When on duty officers wear a black wicking T-shirt with the Brunswick star and 'Wiltshire Police' on the chest, 'Police' on the sleeves, and black uniform trousers. They also wear black body armour with the Wiltshire police 'patch' badge on the front, and 'Police' on the back. From 2019, Wiltshire issues its officers high-visibility Tac-Vests that can be used in conjunction with duty belts to carry equipment.

PCSOs wear similar uniform, a blue wicking T-shirt with the Brunswick star and 'Wiltshire Police' on the chest, with 'Police Community Support Officer' on the sleeves, black uniform trousers, a black fleece with 'Police Community Support Officer' on the back, and black body armour with the same back badge. PCSOs are not offered tactical vests because they carry less equipment than constables. PCSOs are also issued with reflective raincoat and trousers. PCSOs' epaulettes are blue and start with 'C', followed by their four-digit identifier.

Formal uniform[edit]

Formal dress consists of an open-necked tunic, with white shirt/blouse and black tie. Constables and sergeants wear custodian helmets, name badges and their collar numbers sewn into their tunic shoulders. Sergeants wear a chevron stitched onto the tunic sleeve. All higher-ranked officers wear peaked caps, name badges and their rank sewn into their tunic shoulder. The No.1 uniform is accompanied by black boots or shoes and occasionally black gloves, or brown gloves for the rank of Inspector and above.

Formal dress for PCSOs consists of a white shirt/blouse, with blue epaulettes showing collar number, with a blue tie, black trousers and black boots.

Wiltshire Police do not have Brunswick stars on their epaulettes, just the rank or collar number.


Wiltshire Police officers (including Special Constables) carry TETRA digital radios, Hiatt rigid handcuffs, PAVA incapacitant spray, the ASP 21" collapsible baton, leg restraints, a resuscitation mask, a spit guard and a basic first-aid kit. Many officers are also issued with TASERs. PCSOs do not carry the aforementioned equipment, except digital radios. All Wiltshire officers use body-worn video cameras.
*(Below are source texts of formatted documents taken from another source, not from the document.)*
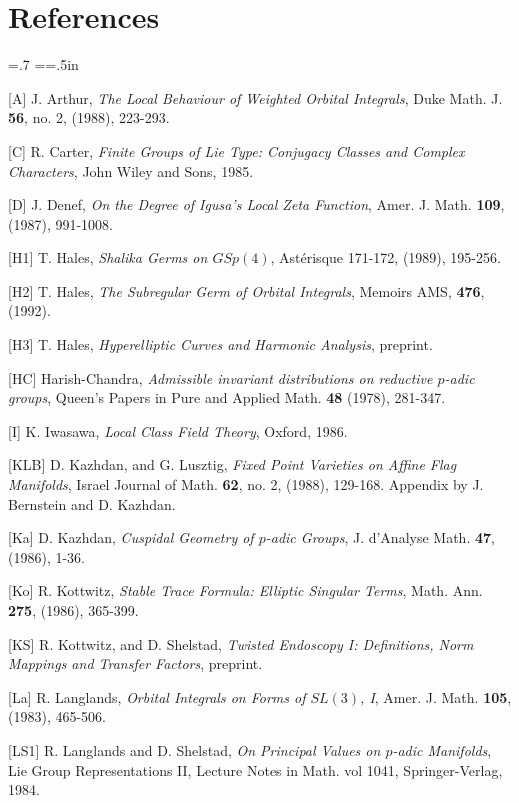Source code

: \documentclass{amsart}
\begin{document}
\section{References}

{
\parindent=0pt
\baselineskip=.7\baselineskip
\everypar={\hangindent=.5in}

[A]  J. Arthur, {\it The Local Behaviour of Weighted Orbital
Integrals}, Duke Math. J. {\bf 56}, no. 2, (1988), 223-293.

[C] R. Carter, {\it Finite Groups of Lie Type: Conjugacy Classes
and Complex Characters}, John Wiley and Sons, 1985.

[D]  J. Denef, {\it On the Degree of Igusa's Local Zeta Function},
   Amer. J. Math. {\bf 109},  (1987), 991-1008.

[H1]  T. Hales, {\it Shalika Germs on $GSp(4)$}, Ast\'erisque 171-172,
    (1989),  195-256.

[H2]  T. Hales, {\it The Subregular Germ of Orbital Integrals},
   Memoirs AMS, {\bf 476}, (1992).

[H3]  T. Hales, {\it Hyperelliptic Curves and Harmonic Analysis}, preprint.

[HC]  Harish-Chandra, {\it Admissible invariant distributions on reductive
  $p$-adic groups}, Queen's Papers in Pure and Applied Math. {\bf 48} (1978),
  281-347.

[I]  K. Iwasawa, {\it Local Class Field Theory}, Oxford, 1986.

[KLB]  D. Kazhdan, and G. Lusztig, {\it Fixed Point Varieties
on Affine Flag Manifolds}, Israel Journal of Math. {\bf 62},
no. 2, (1988), 129-168. Appendix by J. Bernstein and D. Kazhdan.

[Ka]  D. Kazhdan, {\it Cuspidal Geometry of $p$-adic Groups}, J.
d'Analyse Math. {\bf 47}, (1986), 1-36.

[Ko]  R. Kottwitz, {\it Stable Trace Formula: Elliptic Singular Terms},
   Math. Ann. {\bf 275}, (1986), 365-399.

[KS]  R. Kottwitz, and D. Shelstad, 
  {\it Twisted Endoscopy I: Definitions, Norm Mappings
	and Transfer Factors}, preprint.

[La] R. Langlands, {\it Orbital Integrals on Forms of $SL(3)$, I},
   Amer. J. Math. {\bf 105},  (1983), 465-506.

[LS1]  R. Langlands and  D. Shelstad, {\it On Principal Values on $p$-adic
  Manifolds}, Lie Group Representations II, Lecture Notes in Math. vol 1041,
  Springer-Verlag, 1984.

}
\end{document}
Police vehicles contain a variety of equipment, which can include Arnold batons, traffic cones, road signs, breathalyzers, stingers, and speed guns.

Each officer is also issued a laptop, allowing them to work remotely without needing to return to home stations when completing paperwork.


Ford Focus pictured in Salisbury in 2013

Wiltshire Police use different makes of vehicles for the diverse duties including response, the Roads Policing Unit and armed response vehicles. They also use vans, for duties such as custody transportation and with dog cages fitted for use by the Dog Section.

Vehicles are fitted with the modern yellow and blue retro-reflective battenberg markings all over all operational vehicles, as well as the Wiltshire Constabulary crest, and the contact phone number. The Wiltshire Bobby Van Trust also use police markings on their workshop vans, with 'The Wiltshire Bobby Van Trust' written on the side.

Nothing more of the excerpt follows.